Today the 67th World Health Assembly convened in Geneva, Switzerland. On tap this week will be discussions about health issues ranging from climate change to tuberculosis. Also on the agenda is a key discussion about newborns and the draft of the Every Newborn Action Plan (item 14.2 on the agenda). You might remember that as a network of moms we helped provide comments on the draft plan earlier this year. Our comments along with other stakeholders – over 300 comments in all — helped UNICEF, WHO and their partners revise the Every Newborn Action Plan draft that will be discussed and presented to the assembly.
- Three quarters of all newborn deaths occur in the first week of life. – World Health Organization
Why is there a need for an action plan to save more newborns?

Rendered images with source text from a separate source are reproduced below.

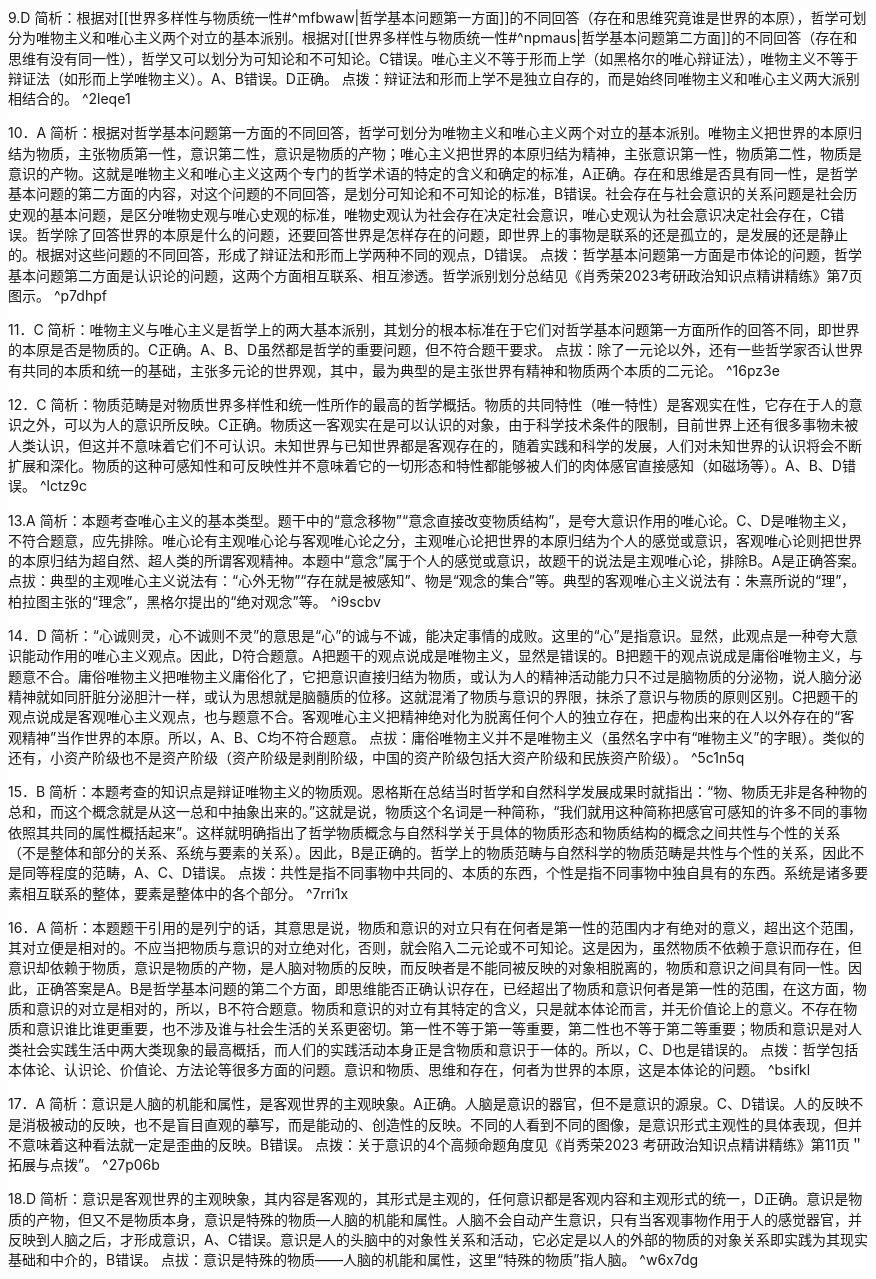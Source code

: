9.D 
简析：根据对[[世界多样性与物质统一性#^mfbwaw|哲学基本问题第一方面]]的不同回答（存在和思维究竟谁是世界的本原），哲学可划分为唯物主义和唯心主义两个对立的基本派别。根据对[[世界多样性与物质统一性#^npmaus|哲学基本问题第二方面]]的不同回答（存在和思维有没有同一性），哲学又可以划分为可知论和不可知论。C错误。唯心主义不等于形而上学（如黑格尔的唯心辩证法），唯物主义不等于辩证法（如形而上学唯物主义）。A、B错误。D正确。
点拨：辩证法和形而上学不是独立自存的，而是始终同唯物主义和唯心主义两大派别相结合的。 ^2leqe1

10．A
简析：根据对哲学基本问题第一方面的不同回答，哲学可划分为唯物主义和唯心主义两个对立的基本派别。唯物主义把世界的本原归结为物质，主张物质第一性，意识第二性，意识是物质的产物；唯心主义把世界的本原归结为精神，主张意识第一性，物质第二性，物质是意识的产物。这就是唯物主义和唯心主义这两个专门的哲学术语的特定的含义和确定的标准，A正确。存在和思维是否具有同一性，是哲学基本问题的第二方面的内容，对这个问题的不同回答，是划分可知论和不可知论的标准，B错误。社会存在与社会意识的关系问题是社会历史观的基本问题，是区分唯物史观与唯心史观的标准，唯物史观认为社会存在决定社会意识，唯心史观认为社会意识决定社会存在，C错误。哲学除了回答世界的本原是什么的问题，还要回答世界是怎样存在的问题，即世界上的事物是联系的还是孤立的，是发展的还是静止的。根据对这些问题的不同回答，形成了辩证法和形而上学两种不同的观点，D错误。
点拨：哲学基本问题第一方面是市体论的问题，哲学基本问题第二方面是认识论的问题，这两个方面相互联系、相互渗透。哲学派别划分总结见《肖秀荣2023考研政治知识点精讲精练》第7页图示。 ^p7dhpf

11．C
简析：唯物主义与唯心主义是哲学上的两大基本派别，其划分的根本标准在于它们对哲学基本问题第一方面所作的回答不同，即世界的本原是否是物质的。C正确。A、B、D虽然都是哲学的重要问题，但不符合题干要求。
点拔：除了一元论以外，还有一些哲学家否认世界有共同的本质和统一的基础，主张多元论的世界观，其中，最为典型的是主张世界有精神和物质两个本质的二元论。 ^16pz3e

12．C
简析：物质范畴是对物质世界多样性和统一性所作的最高的哲学概括。物质的共同特性（唯一特性）是客观实在性，它存在于人的意识之外，可以为人的意识所反映。C正确。物质这一客观实在是可以认识的对象，由于科学技术条件的限制，目前世界上还有很多事物未被人类认识，但这并不意味着它们不可认识。未知世界与已知世界都是客观存在的，随着实践和科学的发展，人们对未知世界的认识将会不断扩展和深化。物质的这种可感知性和可反映性并不意味着它的一切形态和特性都能够被人们的肉体感官直接感知（如磁场等）。A、B、D错误。 ^lctz9c

13.A
简析：本题考查唯心主义的基本类型。题干中的“意念移物”“意念直接改变物质结构”，是夸大意识作用的唯心论。C、D是唯物主义，不符合题意，应先排除。唯心论有主观唯心论与客观唯心论之分，主观唯心论把世界的本原归结为个人的感觉或意识，客观唯心论则把世界的本原归结为超自然、超人类的所谓客观精神。本题中“意念”属于个人的感觉或意识，故题干的说法是主观唯心论，排除B。A是正确答案。
点拔：典型的主观唯心主义说法有：“心外无物”“存在就是被感知”、物是“观念的集合”等。典型的客观唯心主义说法有：朱熹所说的“理”，柏拉图主张的“理念”，黑格尔提出的“绝对观念”等。 ^i9scbv

14．D
简析：“心诚则灵，心不诚则不灵”的意思是“心”的诚与不诚，能决定事情的成败。这里的“心”是指意识。显然，此观点是一种夸大意识能动作用的唯心主义观点。因此，D符合题意。A把题干的观点说成是唯物主义，显然是错误的。B把题干的观点说成是庸俗唯物主义，与题意不合。庸俗唯物主义把唯物主义庸俗化了，它把意识直接归结为物质，或认为人的精神活动能力只不过是脑物质的分泌物，说人脑分泌精神就如同肝脏分泌胆汁一样，或认为思想就是脑髓质的位移。这就混淆了物质与意识的界限，抹杀了意识与物质的原则区别。C把题干的观点说成是客观唯心主义观点，也与题意不合。客观唯心主义把精神绝对化为脱离任何个人的独立存在，把虚构出来的在人以外存在的“客观精神”当作世界的本原。所以，A、B、C均不符合题意。
点拔：庸俗唯物主义并不是唯物主义（虽然名字中有“唯物主义”的字眼）。类似的还有，小资产阶级也不是资产阶级（资产阶级是剥削阶级，中国的资产阶级包括大资产阶级和民族资产阶级）。 ^5c1n5q

15．B
简析：本题考查的知识点是辩证唯物主义的物质观。恩格斯在总结当时哲学和自然科学发展成果时就指出：“物、物质无非是各种物的总和，而这个概念就是从这一总和中抽象出来的。”这就是说，物质这个名词是一种简称，“我们就用这种简称把感官可感知的许多不同的事物依照其共同的属性概括起来”。这样就明确指出了哲学物质概念与自然科学关于具体的物质形态和物质结构的概念之间共性与个性的关系（不是整体和部分的关系、系统与要素的关系）。因此，B是正确的。哲学上的物质范畴与自然科学的物质范畴是共性与个性的关系，因此不是同等程度的范畴，A、C、D错误。
点拨：共性是指不同事物中共同的、本质的东西，个性是指不同事物中独自具有的东西。系统是诸多要素相互联系的整体，要素是整体中的各个部分。 ^7rri1x

16．A
简析：本题题干引用的是列宁的话，其意思是说，物质和意识的对立只有在何者是第一性的范围内才有绝对的意义，超出这个范围，其对立便是相对的。不应当把物质与意识的对立绝对化，否则，就会陷入二元论或不可知论。这是因为，虽然物质不依赖于意识而存在，但意识却依赖于物质，意识是物质的产物，是人脑对物质的反映，而反映者是不能同被反映的对象相脱离的，物质和意识之间具有同一性。因此，正确答案是A。B是哲学基本问题的第二个方面，即思维能否正确认识存在，已经超出了物质和意识何者是第一性的范围，在这方面，物质和意识的对立是相对的，所以，B不符合题意。物质和意识的对立有其特定的含义，只是就本体论而言，并无价值论上的意义。不存在物质和意识谁比谁更重要，也不涉及谁与社会生活的关系更密切。第一性不等于第一等重要，第二性也不等于第二等重要；物质和意识是对人类社会实践生活中两大类现象的最高概括，而人们的实践活动本身正是含物质和意识于一体的。所以，C、D也是错误的。
点拨：哲学包括本体论、认识论、价值论、方法论等很多方面的问题。意识和物质、思维和存在，何者为世界的本原，这是本体论的问题。 ^bsifkl

17．A
简析：意识是人脑的机能和属性，是客观世界的主观映象。A正确。人脑是意识的器官，但不是意识的源泉。C、D错误。人的反映不是消极被动的反映，也不是盲目直观的摹写，而是能动的、创造性的反映。不同的人看到不同的图像，是意识形式主观性的具体表现，但并不意味着这种看法就一定是歪曲的反映。B错误。
点拨：关于意识的4个高频命题角度见《肖秀荣2023 考研政治知识点精讲精练》第11页＂拓展与点拨”。 ^27p06b

18.D
简析：意识是客观世界的主观映象，其内容是客观的，其形式是主观的，任何意识都是客观内容和主观形式的统一，D正确。意识是物质的产物，但又不是物质本身，意识是特殊的物质—人脑的机能和属性。人脑不会自动产生意识，只有当客观事物作用于人的感觉器官，并反映到人脑之后，才形成意识，A、C错误。意识是人的头脑中的对象性关系和活动，它必定是以人的外部的物质的对象关系即实践为其现实基础和中介的，B错误。
点拔：意识是特殊的物质——人脑的机能和属性，这里“特殊的物质”指人脑。 ^w6x7dg
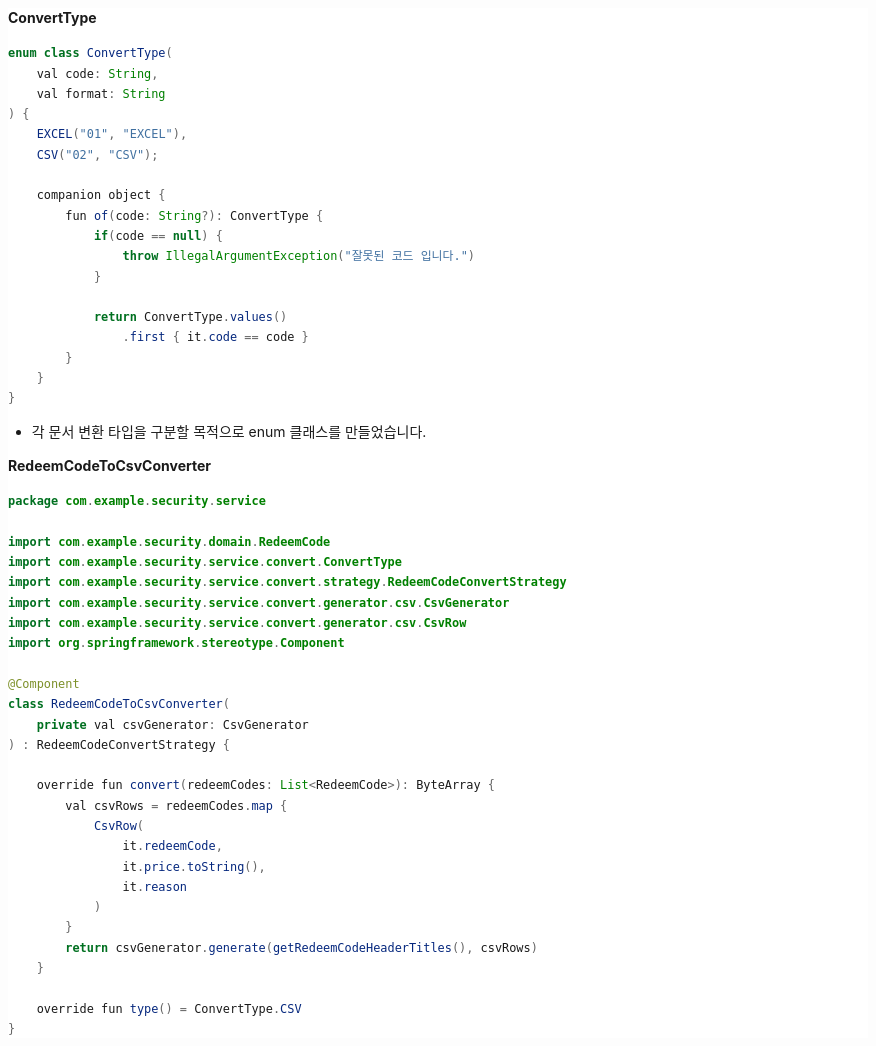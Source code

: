 **ConvertType**

```java
enum class ConvertType(
    val code: String,
    val format: String
) {
    EXCEL("01", "EXCEL"),
    CSV("02", "CSV");

    companion object {
        fun of(code: String?): ConvertType {
            if(code == null) {
                throw IllegalArgumentException("잘못된 코드 입니다.")
            }

            return ConvertType.values()
                .first { it.code == code }
        }
    }
}
```

- 각 문서 변환 타입을 구분할 목적으로 enum 클래스를 만들었습니다.

**RedeemCodeToCsvConverter**

```java
package com.example.security.service

import com.example.security.domain.RedeemCode
import com.example.security.service.convert.ConvertType
import com.example.security.service.convert.strategy.RedeemCodeConvertStrategy
import com.example.security.service.convert.generator.csv.CsvGenerator
import com.example.security.service.convert.generator.csv.CsvRow
import org.springframework.stereotype.Component

@Component
class RedeemCodeToCsvConverter(
    private val csvGenerator: CsvGenerator
) : RedeemCodeConvertStrategy {

    override fun convert(redeemCodes: List<RedeemCode>): ByteArray {
        val csvRows = redeemCodes.map {
            CsvRow(
                it.redeemCode,
                it.price.toString(),
                it.reason
            )
        }
        return csvGenerator.generate(getRedeemCodeHeaderTitles(), csvRows)
    }

    override fun type() = ConvertType.CSV
}
```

While the mortality rate for children under five has been effectively reduced by 50% between 1990 and 2012, the neonatal mortality rate deceased far too slowly even though there are interventions that can save more newborns’ lives. Over the same time period neonatal mortality only fell 37%. The vast majority of newborn deaths occur in low- and middle-income countries due to a lack of investments and quality maternal and newborn health care with 12 countries contributing to most newborn deaths. Most newborns die from one of three causes: prematurity, intrapartum-related neonatal deaths (including birth asphyxia) and neonatal infections.
- Up to two thirds of newborn deaths can be prevented if known, effective health measures are provided at birth and during the first week of life. – World Health Organization
The Every Newborn Action Plan lays out the ways in which more newborns can survive through robust continuum of care and provides a framework for countries to reduce their individual newborn mortality rates. The plan has an abitious goal to reduce newborn deaths t0 10 per 1000 people the world over by 2035. In order to reach these goals five strategic objectives have been outlined. The five objectives are (1) strengthen and invest in care during labour, birth and the first day and week of life, (2) improve the quality of maternal and newborn care (3) reach every woman and newborn to reduce inequities (4) harness the power of parents, families and communities and (5) count every newborn – measurement, programme-tracking and accountability.
— Gates Foundation (@gatesfoundation) May 19, 2014
The health assembly is invited to adopt the plan. Doing so will ensure that more newborn lives will be saved through interventions that work.